Tigers Have Emotional Edge In Athens

Several Tigers talk about the importance of winning Saturday's game between the 7-3 Tigers and 7-2 Bulldogs.

Auburn, Ala.--It's not a coincidence that Auburn has won 10 of its last 12 visits to Sanford Stadium, but it hasn't been because of a coaching advantage or a talent differential.

"This is huge," says Robert Dunn of Augusta, one of 24 Auburn players from the state of Georgia. "This is my Auburn-Alabama game. I'm excited about playing this week and coming out and trying to be intense in practice and carrying it over into the game.

"A lot of guys are amped up about this game," Dunn continues, "whether it's because of recruiting or anybody holding a grudge against UGA, anything to get amped up. You don't want to be that person to go home and people say, ‘Ohh you got beat by Georgia this year.' A lot of the guys on the team are fired up. I know I had to hear it for a whole week after they beat us (last year). I didn't even want to go home."

Dunn, who caught a pair of touchdown passes in last Saturday's 35-3 victory over Tennessee Tech, is one of a handful of Tigers from the Peach State expected to have an impact on The Deep South's Oldest Rivalry.

"With all of the Georgia guys we have on this team, this is definitely a big game," says tight end Cole Bennett, a native of Dalton. "A lot of us were recruited by Georgia as well. This is basically our big rivalry game."

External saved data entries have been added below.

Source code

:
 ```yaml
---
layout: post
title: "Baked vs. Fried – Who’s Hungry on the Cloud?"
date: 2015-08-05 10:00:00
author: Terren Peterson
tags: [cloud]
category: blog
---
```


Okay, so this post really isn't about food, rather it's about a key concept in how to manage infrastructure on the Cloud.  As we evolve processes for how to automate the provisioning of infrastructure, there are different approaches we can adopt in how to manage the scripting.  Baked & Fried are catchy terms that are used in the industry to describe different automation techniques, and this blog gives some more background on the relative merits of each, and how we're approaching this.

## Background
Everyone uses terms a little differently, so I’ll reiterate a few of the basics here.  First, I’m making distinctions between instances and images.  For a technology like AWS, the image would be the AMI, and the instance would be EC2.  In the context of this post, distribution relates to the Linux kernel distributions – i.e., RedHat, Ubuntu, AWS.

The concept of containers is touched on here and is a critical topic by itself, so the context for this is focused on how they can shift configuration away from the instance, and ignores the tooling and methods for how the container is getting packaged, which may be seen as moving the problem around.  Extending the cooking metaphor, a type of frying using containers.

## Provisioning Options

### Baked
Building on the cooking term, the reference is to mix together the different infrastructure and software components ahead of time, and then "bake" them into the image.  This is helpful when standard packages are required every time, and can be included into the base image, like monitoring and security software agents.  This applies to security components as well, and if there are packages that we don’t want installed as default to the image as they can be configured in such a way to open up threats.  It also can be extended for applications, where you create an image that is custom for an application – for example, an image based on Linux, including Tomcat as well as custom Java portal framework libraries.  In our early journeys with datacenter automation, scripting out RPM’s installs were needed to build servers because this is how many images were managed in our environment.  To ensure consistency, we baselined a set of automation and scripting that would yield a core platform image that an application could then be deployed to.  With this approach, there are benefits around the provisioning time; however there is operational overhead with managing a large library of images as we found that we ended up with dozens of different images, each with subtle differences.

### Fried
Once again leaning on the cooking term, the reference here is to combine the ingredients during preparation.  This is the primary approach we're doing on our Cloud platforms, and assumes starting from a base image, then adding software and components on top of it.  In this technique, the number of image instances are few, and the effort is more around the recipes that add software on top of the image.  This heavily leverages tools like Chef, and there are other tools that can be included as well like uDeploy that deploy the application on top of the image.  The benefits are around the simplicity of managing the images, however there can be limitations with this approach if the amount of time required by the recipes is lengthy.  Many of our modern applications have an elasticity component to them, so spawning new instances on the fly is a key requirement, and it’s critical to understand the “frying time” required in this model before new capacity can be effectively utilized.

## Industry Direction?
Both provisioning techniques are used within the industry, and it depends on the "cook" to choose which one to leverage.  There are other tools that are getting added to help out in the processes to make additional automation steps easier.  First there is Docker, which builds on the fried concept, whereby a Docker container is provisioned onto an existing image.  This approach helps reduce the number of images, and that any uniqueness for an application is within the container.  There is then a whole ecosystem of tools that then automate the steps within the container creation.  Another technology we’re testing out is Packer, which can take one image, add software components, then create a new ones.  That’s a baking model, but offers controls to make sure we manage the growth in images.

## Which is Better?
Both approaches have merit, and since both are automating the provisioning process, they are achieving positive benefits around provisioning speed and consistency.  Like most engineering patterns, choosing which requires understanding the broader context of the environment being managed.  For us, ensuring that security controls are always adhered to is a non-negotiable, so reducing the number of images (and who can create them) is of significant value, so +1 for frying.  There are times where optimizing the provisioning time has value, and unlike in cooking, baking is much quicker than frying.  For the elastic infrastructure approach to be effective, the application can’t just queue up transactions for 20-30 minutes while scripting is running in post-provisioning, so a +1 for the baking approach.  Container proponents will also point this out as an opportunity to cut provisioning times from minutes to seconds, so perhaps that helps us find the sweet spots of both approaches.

As preparation continues for the 111th meeting between the Tigers and the Bulldogs, the effect of the players from the state of Georgia has rubbed off and has become evident to the rest of the team.

"It's sort of the same feeling that I have for the Bama game," says Jerraud Powers of Decatur, Ala. "You've got a lot of guys on the team that went to high school and played with most of those guys for their entire lives, and there are a lot of best friends on the team. It's the oldest rivalry in the South and like for us with the Bama game, this game means a lot.

"I know with Josh Thompson (Statesboro, Ga.) he's been watching film for about three weeks probably knowing him," Powers jokes. "It means a lot to them and us Alabama guys on the team are going to make sure we get the job done for them."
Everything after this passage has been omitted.